Wanted urgently!
Sunday, October 27, 2013
Publishers who understand ecological crises, monetary damage, and the imperatives of radical change. Publishers open to new models for human societies, who understand multiform and experimental texts, who get biodiversity and the relationships between food, energy and ecology. Publishers who are giving up on perpetuating anthropocentric pollution ideology and who promote the composting of hierarchical and unjust social orders. Publishers who value the reclaiming of low-carbon, regenerative technologies, thought and deeds and believe they can contribute to a future of aggregating uncertainty and struggle but nonetheless joy, resilience and intelligence.
If you know of any publisher that fits such a description please let me know.
5 comments:
You should try the Internet. It's really cool. Check it out.
oh yeah, i never thought of that. thanks.
I reckon you should get in touch with Wakefield Publishing in Adelaide, SA. They published the likes of "Green Australia: A Snapshot" (Lancaster, 2012), "One Magic Square" (Houbein, 2008) and "Outside The Square" (Houbein, 2012). They have a reputation for publishing manuscripts on environment, ecology, indigenous issues, and gay / lesbian themes. I think a publisher is at a certain stage of enlightenment when they specialise in these areas.
thanks pavel, great to hear. but it wasn't really a call out for my work, rather a challenge to mainstream thinking more generally. writing and publishing belong to a long lineage of civil colonisations that have over turned long established oral-ecological-sustainable cultures. i see writing and publishing now only serving a transition back to sustainable patterns that indigenous peoples knew so well, not entrenching more abstraction and civil reification. wakefield sound like they're part of such a transition. i'll check them out.

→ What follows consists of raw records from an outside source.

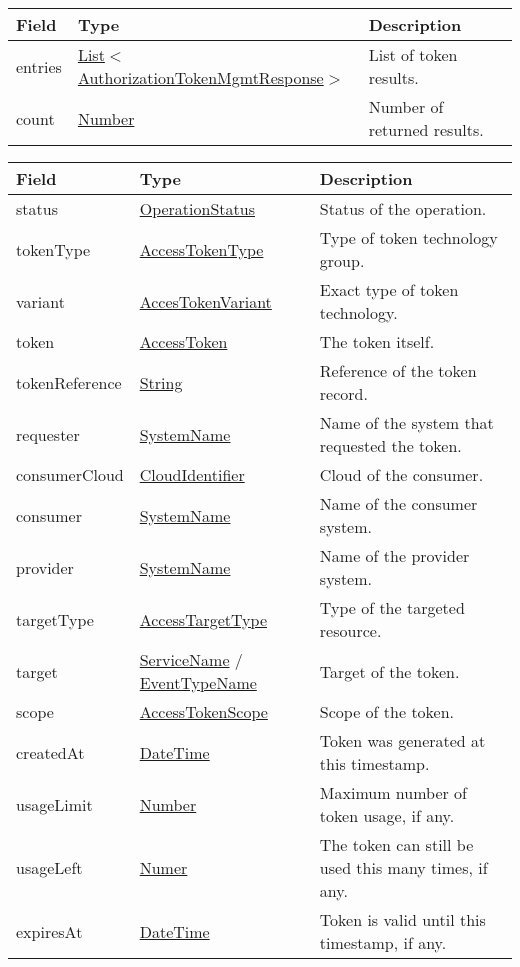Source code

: \documentclass[a4paper]{arrowhead}
\newcommand{\pref}[1]{{\textcolor{ArrowheadGrey}{\hyperref[sec:model:primitives:#1]{#1}}}}
\begin{document}

\begin{table}[ht!]
\begin{tabularx}{\textwidth}{| p{1.5cm} | p{8.2cm} | X |} \hline
\rowcolor{gray!33} Field & Type & Description \\ \hline
entries & \pref{List}$<$\hyperref[sec:model:AuthorizationTokenMgmtResponse]{AuthorizationTokenMgmtResponse}$>$ & List of token results. \\ \hline
count & \pref{Number} & Number of returned results. \\ \hline
\end{tabularx}
\end{table}

\clearpage


\begin{table}[ht!]
\begin{tabularx}{\textwidth}{| p{4.25cm} | p{4.5cm} | X |} \hline
\rowcolor{gray!33} Field & Type & Description \\ \hline
status & \pref{OperationStatus} & Status of the operation. \\ \hline
tokenType & \pref{AccessTokenType} & Type of token technology group. \\ \hline
variant & \pref{AccesTokenVariant} & Exact type of token technology. \\ \hline
token & \pref{AccessToken} & The token itself. \\ \hline
tokenReference & \pref{String} & Reference of the token record. \\ \hline
requester & \pref{SystemName} & Name of the system that requested the token. \\ \hline
consumerCloud & \pref{CloudIdentifier} & Cloud of the consumer. \\ \hline
consumer & \pref{SystemName} & Name of the consumer system. \\ \hline
provider & \pref{SystemName} & Name of the provider system. \\ \hline
targetType & \pref{AccessTargetType} & Type of the targeted resource. \\ \hline
target & \pref{ServiceName} / \pref{EventTypeName} & Target of the token. \\ \hline
scope & \hyperref[sec:model:AccessTokenScope]{AccessTokenScope} & Scope of the token. \\ \hline
createdAt & \pref{DateTime} & Token was generated at this timestamp. \\ \hline
usageLimit & \pref{Number} & Maximum number of token usage, if any. \\ \hline
usageLeft & \pref{Numer} & The token can still be used this many times, if any. \\ \hline
expiresAt & \pref{DateTime} & Token is valid until this timestamp, if any. \\ \hline
\end{tabularx}
\end{table}
\end{document}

I remember the wild foods from my childhood village of YORK in W.A. Mushrooms by the bucketful and what I called puddings, the unripe seed of a mallow ( I think) Also chewing on the stems of what we called sour grass flowers. And on my bush property in NSW harvesting food from cumbungi a water weed and sometimes eating very young bracken fronds, which I think had to be cooked. There was also a native creeper, name I've forgotten, blue flowers, edible yellow berries and if you had the patience the TINY, TINY berries of the native cherry.